YOUR GOAL> Lines in the listing below containing the string "need" are to be identified and copied.

RECORDS PROVIDED>
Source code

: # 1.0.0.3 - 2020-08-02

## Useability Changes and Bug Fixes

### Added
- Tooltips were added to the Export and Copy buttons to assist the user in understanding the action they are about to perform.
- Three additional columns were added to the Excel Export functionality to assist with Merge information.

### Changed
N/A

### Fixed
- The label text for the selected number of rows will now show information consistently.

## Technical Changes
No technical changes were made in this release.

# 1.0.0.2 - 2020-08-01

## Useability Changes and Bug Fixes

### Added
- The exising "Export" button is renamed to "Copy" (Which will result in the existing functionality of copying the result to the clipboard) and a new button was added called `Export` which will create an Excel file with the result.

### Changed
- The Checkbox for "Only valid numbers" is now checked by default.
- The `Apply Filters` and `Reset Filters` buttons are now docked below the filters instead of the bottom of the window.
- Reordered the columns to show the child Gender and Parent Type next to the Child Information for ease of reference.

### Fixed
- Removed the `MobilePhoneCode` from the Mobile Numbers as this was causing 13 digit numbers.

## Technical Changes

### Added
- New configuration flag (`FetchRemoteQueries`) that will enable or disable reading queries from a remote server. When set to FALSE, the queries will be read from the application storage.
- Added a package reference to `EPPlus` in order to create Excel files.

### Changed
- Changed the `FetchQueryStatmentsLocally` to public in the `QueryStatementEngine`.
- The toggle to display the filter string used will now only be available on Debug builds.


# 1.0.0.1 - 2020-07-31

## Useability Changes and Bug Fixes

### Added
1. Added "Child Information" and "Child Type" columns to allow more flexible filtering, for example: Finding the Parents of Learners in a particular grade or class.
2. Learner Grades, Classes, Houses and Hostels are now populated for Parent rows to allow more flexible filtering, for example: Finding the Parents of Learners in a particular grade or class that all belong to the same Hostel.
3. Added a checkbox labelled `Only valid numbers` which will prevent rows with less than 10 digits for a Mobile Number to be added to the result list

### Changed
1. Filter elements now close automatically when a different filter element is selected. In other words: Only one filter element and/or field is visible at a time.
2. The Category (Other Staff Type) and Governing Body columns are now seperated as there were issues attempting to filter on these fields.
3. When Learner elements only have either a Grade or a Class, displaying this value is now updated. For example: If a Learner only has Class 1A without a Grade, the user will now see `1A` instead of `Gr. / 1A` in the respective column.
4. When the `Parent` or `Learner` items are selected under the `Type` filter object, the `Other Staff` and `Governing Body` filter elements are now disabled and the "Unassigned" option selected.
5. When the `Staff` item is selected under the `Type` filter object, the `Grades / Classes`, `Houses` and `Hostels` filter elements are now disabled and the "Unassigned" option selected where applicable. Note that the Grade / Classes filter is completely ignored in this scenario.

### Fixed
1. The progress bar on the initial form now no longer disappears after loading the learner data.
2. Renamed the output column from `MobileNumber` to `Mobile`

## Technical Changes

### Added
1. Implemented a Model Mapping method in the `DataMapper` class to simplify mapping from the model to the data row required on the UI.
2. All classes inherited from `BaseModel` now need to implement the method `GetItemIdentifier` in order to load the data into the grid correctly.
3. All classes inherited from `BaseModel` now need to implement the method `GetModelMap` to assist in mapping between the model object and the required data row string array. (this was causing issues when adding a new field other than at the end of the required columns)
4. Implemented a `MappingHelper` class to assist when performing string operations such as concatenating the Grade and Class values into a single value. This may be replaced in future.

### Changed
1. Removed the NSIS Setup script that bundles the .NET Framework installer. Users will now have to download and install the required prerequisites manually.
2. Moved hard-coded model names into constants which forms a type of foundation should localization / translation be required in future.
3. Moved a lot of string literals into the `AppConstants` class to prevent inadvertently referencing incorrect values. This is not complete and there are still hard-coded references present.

RESULT>
2. All classes inherited from `BaseModel` now need to implement the method `GetItemIdentifier` in order to load the data into the grid correctly.
3. All classes inherited from `BaseModel` now need to implement the method `GetModelMap` to assist in mapping between the model object and the required data row string array. (this was causing issues when adding a new field other than at the end of the required columns)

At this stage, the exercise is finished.